Anak Pindahan

692 17 0
                                    

Hari itu adalah awal semester 2 di kelas XI IPA 1, dan wali kelas kami memperkenalkan seorang murid pindahan laki-laki dari kota sebelah. Aku tidak terlalu memperhatikannya, karena kurasa tidak ada yang istimewa darinya. Dan aku pun tidak terlalu tertarik padanya, seorang murid pindah sekolah kan kejadian yang biasa saja. Dia kuperlakukan seperti teman-teman sekelasku lainnya, cukup tahu saja, dan tidak tertarik dengan kehidupan pribadi mereka.

Tapi ada hal yang menggangguku setelah satu minggu, entah hanya perasaanku saja atau bagaimana, tapi aku merasa dia selalu menatapku setiap saat. Ketika di kelas, beberapa kali aku memergokinya sedang menatapku. Dia duduk di shaf ketiga dan aku pun duduk di shaf ketiga, bedanya aku berada di baris paling ujung kiri, sedangkan dia berada di baris ketiga dari kiri, sehingga dengan mudah dia bisa menatapku jika dia ingin. Dan yang lebih menyebalkan lagi, setiap aku memergokinya, dia seakan tidak malu. Kau tahu kan, ketika kau menatap seseorang dan kemudian orang yang kau tatap secara tidak sengaja menatap balik, kau segera membuang muka karena merasa dipergoki, dan merasa malu. Dia tidak! Justru jadi aku yang membuang muka untuk menghindari kami saling menatap.

Di koridor, ketika kami bertemu, tatapannya tak pernah lepas, walau seringkali dia berikan senyuman, dan aku pun membalas hanya demi kesopanan. Di kantin, ketika kami makan siang, dia selalu duduk di tempat yang sama, kurasa itu disengaja. Karena aku dan sahabat-sahabatku memang selalu duduk di tempat yang sama di kantin, itu adalah tempat favorit kami. Jadi dia duduk di tempat yang sama terus menerus agar dia bisa menatapku. Jujur saja aku merasa risih, tapi aku tidak berani memarahinya atau sekedar bertanya, nanti aku dianggap perempuan yang kege-eran. Setidaknya sampai sahabatku Rani merasakan hal yang sama.

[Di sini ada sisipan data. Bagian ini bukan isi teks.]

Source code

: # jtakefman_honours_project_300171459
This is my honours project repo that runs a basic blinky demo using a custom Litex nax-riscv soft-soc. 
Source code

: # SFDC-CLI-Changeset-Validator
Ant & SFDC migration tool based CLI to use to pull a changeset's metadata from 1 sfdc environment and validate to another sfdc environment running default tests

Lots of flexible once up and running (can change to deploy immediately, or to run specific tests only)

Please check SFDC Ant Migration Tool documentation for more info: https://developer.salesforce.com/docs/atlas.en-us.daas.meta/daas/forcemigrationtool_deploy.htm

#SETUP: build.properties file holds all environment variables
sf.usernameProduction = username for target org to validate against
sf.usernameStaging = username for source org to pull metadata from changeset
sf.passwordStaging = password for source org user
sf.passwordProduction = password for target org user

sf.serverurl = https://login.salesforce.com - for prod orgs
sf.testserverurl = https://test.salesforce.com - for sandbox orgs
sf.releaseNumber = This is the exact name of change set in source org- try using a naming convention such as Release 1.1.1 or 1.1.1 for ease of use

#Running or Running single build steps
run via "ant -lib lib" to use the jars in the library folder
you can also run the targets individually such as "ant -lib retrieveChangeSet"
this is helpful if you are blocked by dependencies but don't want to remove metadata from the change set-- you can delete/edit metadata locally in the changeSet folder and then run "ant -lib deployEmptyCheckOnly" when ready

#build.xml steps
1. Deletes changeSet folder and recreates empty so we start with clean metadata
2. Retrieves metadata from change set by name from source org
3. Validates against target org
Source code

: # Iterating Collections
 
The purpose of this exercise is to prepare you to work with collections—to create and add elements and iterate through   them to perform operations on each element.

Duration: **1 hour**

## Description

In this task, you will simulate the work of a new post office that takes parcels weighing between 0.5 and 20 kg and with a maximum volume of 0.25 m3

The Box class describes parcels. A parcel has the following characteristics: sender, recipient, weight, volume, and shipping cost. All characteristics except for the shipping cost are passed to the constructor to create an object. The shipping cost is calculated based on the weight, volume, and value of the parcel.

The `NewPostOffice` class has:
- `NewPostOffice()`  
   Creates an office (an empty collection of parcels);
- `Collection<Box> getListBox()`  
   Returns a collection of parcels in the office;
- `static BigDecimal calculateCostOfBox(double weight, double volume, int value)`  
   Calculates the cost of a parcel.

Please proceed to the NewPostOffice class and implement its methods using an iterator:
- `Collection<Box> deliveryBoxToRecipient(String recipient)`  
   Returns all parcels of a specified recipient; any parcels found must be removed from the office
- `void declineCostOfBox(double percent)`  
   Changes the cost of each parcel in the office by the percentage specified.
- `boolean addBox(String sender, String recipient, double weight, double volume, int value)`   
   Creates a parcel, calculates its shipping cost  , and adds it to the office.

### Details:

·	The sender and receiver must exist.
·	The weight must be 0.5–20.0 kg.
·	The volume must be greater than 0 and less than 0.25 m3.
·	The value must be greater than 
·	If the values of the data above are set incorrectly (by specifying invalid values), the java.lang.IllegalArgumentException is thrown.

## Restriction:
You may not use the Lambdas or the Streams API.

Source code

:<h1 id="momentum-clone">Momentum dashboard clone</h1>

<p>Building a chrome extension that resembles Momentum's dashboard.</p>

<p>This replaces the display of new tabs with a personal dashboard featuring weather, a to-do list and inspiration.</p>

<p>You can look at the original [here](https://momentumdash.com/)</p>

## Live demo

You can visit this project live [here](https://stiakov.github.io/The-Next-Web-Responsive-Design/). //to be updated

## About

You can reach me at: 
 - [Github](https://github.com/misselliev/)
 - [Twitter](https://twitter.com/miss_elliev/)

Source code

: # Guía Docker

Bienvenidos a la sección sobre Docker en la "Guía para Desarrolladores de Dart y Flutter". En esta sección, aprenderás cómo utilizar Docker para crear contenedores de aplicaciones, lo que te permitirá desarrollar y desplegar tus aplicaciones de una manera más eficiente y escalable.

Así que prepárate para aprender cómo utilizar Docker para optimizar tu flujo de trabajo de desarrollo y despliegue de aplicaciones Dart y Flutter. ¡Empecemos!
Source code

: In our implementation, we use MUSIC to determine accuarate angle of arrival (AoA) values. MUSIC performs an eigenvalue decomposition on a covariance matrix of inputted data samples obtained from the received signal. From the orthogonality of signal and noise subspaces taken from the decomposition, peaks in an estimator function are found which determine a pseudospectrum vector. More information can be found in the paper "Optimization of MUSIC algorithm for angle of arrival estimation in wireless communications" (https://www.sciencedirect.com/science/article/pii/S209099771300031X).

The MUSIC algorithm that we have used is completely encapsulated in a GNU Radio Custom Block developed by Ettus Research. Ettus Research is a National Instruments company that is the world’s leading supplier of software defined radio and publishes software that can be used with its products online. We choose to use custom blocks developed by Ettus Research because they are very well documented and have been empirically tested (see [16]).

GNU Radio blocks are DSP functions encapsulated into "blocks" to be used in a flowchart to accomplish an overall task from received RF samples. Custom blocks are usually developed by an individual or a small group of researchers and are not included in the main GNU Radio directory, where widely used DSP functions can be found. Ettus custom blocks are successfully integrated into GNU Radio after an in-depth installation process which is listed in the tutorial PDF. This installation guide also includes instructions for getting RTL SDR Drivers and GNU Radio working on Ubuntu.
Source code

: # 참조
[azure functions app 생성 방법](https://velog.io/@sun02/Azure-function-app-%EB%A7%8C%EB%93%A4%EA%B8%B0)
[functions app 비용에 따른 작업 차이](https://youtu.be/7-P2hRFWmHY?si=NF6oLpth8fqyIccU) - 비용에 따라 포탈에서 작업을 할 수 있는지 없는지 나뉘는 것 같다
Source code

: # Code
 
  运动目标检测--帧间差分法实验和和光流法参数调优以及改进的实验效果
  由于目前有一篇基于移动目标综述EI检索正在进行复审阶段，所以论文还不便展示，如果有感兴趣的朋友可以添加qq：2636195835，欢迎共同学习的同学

"Han... kamu suka ngerasa gak sih?" tanyanya di kantin suatu siang.

"ngerasa apa ya?"

"ngerasa sering diliatin gitu.."

"maksud kamu?"

"apa sih pertanyaanmu aneh banget" Zahra sahabatku yang lain menimpali.

"eh ini serius ya.... Aku ngerasa kalau hana ini sering banget diliatin sama seseorang." Rani sedikit berbisik.

"yaelah.... Biasa aja kali... dari dulu juga begitu..." kata Zahra santai sambil memasukan bakso ke mulutnya. Sementara aku hanya diam, ternyata ada orang lain yang juga menyadarinya!

"tapi ini berbeda.... Aku rasa dia ngeliatin hana nya kayak psiko gitu... masa hampir setiap aku ngeliat dia, pasti sedang ngeliatin hana..."

"eh serius?" Zahra mulai tertarik.

"iya... di kelas, di lapangan ketika olahraga, di koridor sekolah, bahkan.... Saat ini di kantin." Rani berbisik.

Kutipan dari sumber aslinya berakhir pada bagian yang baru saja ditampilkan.